§ **GIVEN INFORMATION**:
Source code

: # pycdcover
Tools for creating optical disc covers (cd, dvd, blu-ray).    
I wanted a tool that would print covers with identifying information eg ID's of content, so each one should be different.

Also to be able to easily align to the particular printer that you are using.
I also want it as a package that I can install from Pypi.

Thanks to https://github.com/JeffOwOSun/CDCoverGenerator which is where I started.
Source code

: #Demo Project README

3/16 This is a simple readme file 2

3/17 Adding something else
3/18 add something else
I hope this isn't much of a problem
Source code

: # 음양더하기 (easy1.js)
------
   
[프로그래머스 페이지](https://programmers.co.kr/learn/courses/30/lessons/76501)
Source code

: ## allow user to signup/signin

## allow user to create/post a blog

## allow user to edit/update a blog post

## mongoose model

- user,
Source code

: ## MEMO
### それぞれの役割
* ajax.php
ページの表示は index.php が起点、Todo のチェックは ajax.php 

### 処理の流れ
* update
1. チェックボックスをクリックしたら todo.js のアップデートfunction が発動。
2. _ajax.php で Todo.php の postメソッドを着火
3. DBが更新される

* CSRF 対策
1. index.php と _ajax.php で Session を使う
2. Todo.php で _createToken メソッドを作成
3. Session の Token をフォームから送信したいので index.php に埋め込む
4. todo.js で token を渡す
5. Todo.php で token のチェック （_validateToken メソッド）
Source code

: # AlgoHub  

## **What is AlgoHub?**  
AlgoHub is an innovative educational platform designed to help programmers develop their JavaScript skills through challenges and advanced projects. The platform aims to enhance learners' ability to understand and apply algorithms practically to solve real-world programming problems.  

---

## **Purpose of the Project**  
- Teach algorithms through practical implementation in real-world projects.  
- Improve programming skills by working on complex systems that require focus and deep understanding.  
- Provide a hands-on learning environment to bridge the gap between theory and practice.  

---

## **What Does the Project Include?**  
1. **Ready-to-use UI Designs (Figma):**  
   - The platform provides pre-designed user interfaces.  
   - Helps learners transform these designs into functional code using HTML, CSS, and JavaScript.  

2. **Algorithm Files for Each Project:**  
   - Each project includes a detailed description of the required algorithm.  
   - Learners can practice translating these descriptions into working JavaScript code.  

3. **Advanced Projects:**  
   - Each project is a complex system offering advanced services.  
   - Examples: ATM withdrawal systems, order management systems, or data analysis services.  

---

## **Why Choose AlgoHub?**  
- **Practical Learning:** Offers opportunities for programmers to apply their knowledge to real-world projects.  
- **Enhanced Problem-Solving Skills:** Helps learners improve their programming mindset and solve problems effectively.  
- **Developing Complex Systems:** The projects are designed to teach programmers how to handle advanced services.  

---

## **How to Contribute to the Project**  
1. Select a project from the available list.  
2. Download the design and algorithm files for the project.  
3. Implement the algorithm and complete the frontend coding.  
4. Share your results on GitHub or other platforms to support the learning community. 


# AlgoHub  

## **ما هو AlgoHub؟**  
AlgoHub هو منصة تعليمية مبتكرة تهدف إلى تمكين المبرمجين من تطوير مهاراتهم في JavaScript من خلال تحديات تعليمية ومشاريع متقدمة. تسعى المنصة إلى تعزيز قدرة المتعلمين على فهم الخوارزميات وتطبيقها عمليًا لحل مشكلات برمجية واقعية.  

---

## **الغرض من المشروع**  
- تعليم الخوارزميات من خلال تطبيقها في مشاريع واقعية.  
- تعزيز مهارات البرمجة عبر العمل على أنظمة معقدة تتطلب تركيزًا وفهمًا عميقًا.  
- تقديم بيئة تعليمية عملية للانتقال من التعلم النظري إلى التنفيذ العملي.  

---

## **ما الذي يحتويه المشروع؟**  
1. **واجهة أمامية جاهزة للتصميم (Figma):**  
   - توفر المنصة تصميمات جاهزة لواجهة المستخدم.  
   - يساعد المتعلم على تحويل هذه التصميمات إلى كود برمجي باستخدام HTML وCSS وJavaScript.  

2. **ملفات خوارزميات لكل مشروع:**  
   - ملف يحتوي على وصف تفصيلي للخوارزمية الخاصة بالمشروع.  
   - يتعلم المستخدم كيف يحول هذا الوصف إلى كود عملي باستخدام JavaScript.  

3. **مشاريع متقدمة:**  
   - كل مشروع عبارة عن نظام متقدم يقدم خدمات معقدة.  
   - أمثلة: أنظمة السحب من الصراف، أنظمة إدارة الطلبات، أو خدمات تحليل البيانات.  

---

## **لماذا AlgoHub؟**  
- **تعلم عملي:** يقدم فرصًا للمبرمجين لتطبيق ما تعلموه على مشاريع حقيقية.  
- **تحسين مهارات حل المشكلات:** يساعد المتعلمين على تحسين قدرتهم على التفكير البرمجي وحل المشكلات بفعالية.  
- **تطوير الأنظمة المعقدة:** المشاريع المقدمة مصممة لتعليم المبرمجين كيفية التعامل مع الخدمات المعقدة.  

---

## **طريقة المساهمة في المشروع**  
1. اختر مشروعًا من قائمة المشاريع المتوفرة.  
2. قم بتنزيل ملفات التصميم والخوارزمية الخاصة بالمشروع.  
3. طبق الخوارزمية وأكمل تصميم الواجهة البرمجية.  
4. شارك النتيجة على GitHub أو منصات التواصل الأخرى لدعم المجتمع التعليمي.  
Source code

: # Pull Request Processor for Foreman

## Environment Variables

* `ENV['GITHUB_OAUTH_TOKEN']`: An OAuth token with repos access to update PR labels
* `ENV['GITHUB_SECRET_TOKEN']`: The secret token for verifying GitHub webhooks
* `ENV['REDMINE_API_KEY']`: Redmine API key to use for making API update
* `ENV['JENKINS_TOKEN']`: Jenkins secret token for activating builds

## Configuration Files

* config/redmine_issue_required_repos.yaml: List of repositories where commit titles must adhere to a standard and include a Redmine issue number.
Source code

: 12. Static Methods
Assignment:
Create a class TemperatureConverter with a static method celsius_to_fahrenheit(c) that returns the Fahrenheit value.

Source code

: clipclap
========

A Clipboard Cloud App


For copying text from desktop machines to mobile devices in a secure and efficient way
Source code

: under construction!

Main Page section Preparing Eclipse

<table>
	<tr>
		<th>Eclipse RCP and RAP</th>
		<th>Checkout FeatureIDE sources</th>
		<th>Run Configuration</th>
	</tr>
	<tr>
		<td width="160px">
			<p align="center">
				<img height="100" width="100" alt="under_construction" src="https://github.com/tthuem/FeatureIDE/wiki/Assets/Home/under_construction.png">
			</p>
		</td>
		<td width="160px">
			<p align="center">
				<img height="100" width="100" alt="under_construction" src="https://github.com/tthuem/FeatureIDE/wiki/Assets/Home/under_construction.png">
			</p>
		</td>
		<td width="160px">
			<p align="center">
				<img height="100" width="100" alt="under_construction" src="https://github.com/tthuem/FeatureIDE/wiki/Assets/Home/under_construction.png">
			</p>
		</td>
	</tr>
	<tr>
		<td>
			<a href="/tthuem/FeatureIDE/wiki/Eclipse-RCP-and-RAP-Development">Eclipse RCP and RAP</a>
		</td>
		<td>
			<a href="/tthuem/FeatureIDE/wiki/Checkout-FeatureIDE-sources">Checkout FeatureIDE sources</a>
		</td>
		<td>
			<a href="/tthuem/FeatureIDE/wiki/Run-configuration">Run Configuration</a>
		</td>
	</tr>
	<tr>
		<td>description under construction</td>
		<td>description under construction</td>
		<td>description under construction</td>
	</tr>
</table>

§ **WHAT YOU WILL DO**:
In the data above, find the line with "- The platform" and the line with "- تعليم الخوارزميات". Retype both, plus every line between them, exactly.

§ **ANSWER SECTION**:
   - The platform provides pre-designed user interfaces.  
   - Helps learners transform these designs into functional code using HTML, CSS, and JavaScript.  

2. **Algorithm Files for Each Project:**  
   - Each project includes a detailed description of the required algorithm.  
   - Learners can practice translating these descriptions into working JavaScript code.  

3. **Advanced Projects:**  
   - Each project is a complex system offering advanced services.  
   - Examples: ATM withdrawal systems, order management systems, or data analysis services.  

---

## **Why Choose AlgoHub?**  
- **Practical Learning:** Offers opportunities for programmers to apply their knowledge to real-world projects.  
- **Enhanced Problem-Solving Skills:** Helps learners improve their programming mindset and solve problems effectively.  
- **Developing Complex Systems:** The projects are designed to teach programmers how to handle advanced services.  

---

## **How to Contribute to the Project**  
1. Select a project from the available list.  
2. Download the design and algorithm files for the project.  
3. Implement the algorithm and complete the frontend coding.  
4. Share your results on GitHub or other platforms to support the learning community. 


# AlgoHub  

## **ما هو AlgoHub؟**  
AlgoHub هو منصة تعليمية مبتكرة تهدف إلى تمكين المبرمجين من تطوير مهاراتهم في JavaScript من خلال تحديات تعليمية ومشاريع متقدمة. تسعى المنصة إلى تعزيز قدرة المتعلمين على فهم الخوارزميات وتطبيقها عمليًا لحل مشكلات برمجية واقعية.  

---

## **الغرض من المشروع**  
- تعليم الخوارزميات من خلال تطبيقها في مشاريع واقعية.  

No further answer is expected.